In Suzuki et al., Bulletin of the Chemical Society of Japan, Vol. 1 (1994) pp. 3445-3447, the hydrogen activation of silicon and cupric chloride mixtures having 2.5 wt. % copper in a fixed bed reactor at 260° C. afforded complete silicon conversion and 89% selectivity to trimethoxysilane in a Direct Synthesis with methanol. The duration of the induction period, reaction rate, and selectivity to the trimethoxysilane were all very dependent on the temperature of the hydrogen activation.
The use of other copper catalysts such as copper alkoxides, with or without copper chlorides, and cupric oxide are also taught in the prior art. However, the prior art does not mention any particular particle size of these copper catalysts.
Alcohol dehydration and dehydrogenation are especially troublesome problems when ethanol and other higher homologs are used in the Direct Synthesis. At temperatures greater than 250° C., alkenes, aldehydes and acetals, and not the desired trialkoxysilanes, are formed in significant amounts. Even when these are not the predominant products, their presence in the reaction mixture may inhibit further catalytic activity. At lower temperatures, (for example 220° C.), alcohol decomposition reactions are less prevalent, but the Direct Synthesis is slower. Japanese Patent Application Kokai 55-2641 (1980) discloses the use of cyclic ethers to improve reactivity and selectivity to triethoxysilane when the Direct Synthesis is conducted in dodecylbenzene at these lower temperatures. However, cyclic ethers such as dibenzo-18-crown-6 are quite expensive; others such as 12-crown-4 are also toxic.

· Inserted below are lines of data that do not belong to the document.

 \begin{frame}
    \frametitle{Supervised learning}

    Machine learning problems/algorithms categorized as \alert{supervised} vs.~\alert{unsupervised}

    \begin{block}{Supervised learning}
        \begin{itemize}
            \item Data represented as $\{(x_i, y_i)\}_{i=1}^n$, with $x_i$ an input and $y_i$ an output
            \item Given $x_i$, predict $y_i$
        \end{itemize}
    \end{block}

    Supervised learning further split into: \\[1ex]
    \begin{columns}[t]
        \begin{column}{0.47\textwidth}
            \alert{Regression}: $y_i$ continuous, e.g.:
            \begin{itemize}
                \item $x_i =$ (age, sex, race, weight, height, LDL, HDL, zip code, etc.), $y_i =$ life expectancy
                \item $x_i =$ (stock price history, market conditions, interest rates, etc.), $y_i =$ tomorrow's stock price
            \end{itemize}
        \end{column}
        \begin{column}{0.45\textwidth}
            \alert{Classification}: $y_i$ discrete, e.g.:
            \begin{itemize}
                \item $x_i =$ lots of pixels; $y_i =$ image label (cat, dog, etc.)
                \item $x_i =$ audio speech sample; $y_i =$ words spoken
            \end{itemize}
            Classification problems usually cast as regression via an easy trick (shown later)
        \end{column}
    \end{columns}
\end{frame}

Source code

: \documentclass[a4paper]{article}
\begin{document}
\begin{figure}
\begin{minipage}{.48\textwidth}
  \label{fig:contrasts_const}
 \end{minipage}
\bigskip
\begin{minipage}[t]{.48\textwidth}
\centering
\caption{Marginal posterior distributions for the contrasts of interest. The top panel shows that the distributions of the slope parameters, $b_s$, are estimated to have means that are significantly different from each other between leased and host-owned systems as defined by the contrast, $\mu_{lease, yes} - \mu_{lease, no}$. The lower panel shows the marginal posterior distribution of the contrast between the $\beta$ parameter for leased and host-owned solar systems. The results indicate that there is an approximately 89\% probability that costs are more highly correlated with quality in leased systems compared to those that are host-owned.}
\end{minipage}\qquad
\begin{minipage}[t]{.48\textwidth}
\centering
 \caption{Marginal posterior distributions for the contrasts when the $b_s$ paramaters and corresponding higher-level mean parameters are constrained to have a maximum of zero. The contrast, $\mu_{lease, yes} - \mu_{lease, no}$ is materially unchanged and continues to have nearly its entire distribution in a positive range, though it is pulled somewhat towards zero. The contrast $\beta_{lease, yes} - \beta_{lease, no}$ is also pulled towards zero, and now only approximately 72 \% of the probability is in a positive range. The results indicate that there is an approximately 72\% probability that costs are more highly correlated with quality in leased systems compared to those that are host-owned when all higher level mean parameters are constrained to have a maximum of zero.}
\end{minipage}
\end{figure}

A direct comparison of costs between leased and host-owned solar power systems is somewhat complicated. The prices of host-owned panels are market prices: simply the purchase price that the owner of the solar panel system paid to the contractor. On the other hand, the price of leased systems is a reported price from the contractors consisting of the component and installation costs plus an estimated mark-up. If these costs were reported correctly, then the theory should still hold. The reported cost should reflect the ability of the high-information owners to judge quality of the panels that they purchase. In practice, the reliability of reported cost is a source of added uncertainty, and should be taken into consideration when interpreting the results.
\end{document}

In spite of the improvements and advances taught in the prior art, there continues to exist the need for a stable, highly selective and rapid Direct Synthesis of trialkoxysilanes which produces less waste and avoids the deficiencies of conventionally prepared copper chlorides, alkylated benzene solvents and specially selected silicon samples. In particular, there is a need for such a Direct Synthesis, which eliminates or avoids the alcohol reduction, alcohol dehydrogenation and alcohol dehydration side reactions typical of ethanol and the higher alcohols. There is also a need for a Direct Synthesis of trialkoxysilane which is desirably and acceptably reactive, selective and stable with silicon samples spanning a wide range of manufacturing methods, trace metal concentrations, silicide intermetallic phases, oxygen contents and surface oxidation.
Bearing in mind the problems and deficiencies of the prior art, it is therefore an object of the present invention to provide a Direct Synthesis of trialkoxysilanes from silicon metal and alcohol that has enhanced selectivity to trialkoxysilane over tetraalkoxysilane throughout the entire course of the reaction having high silicon conversion and stable reaction rate, and the resultant trialkoxysilane.
It is another object of the present invention to provide a Direct Synthesis of trialkoxysilanes which produces less waste products and avoids the inefficient-use of the alcohol reactant by eliminating or avoiding the alcohol reduction, alcohol dehydrogenation and alcohol dehydration side reactions when ethanol and higher alcohols are used.
A further object of the invention is to provide a Direct Synthesis of trialkoxysilanes that uses more desirable solvents.
It is yet another object of the present invention to provide a Direct Synthesis of trimethoxysilane and triethoxysilane which is more economically and environmentally viable.
Still other objects and advantages of the invention will in part be obvious and will in part be apparent from the specification.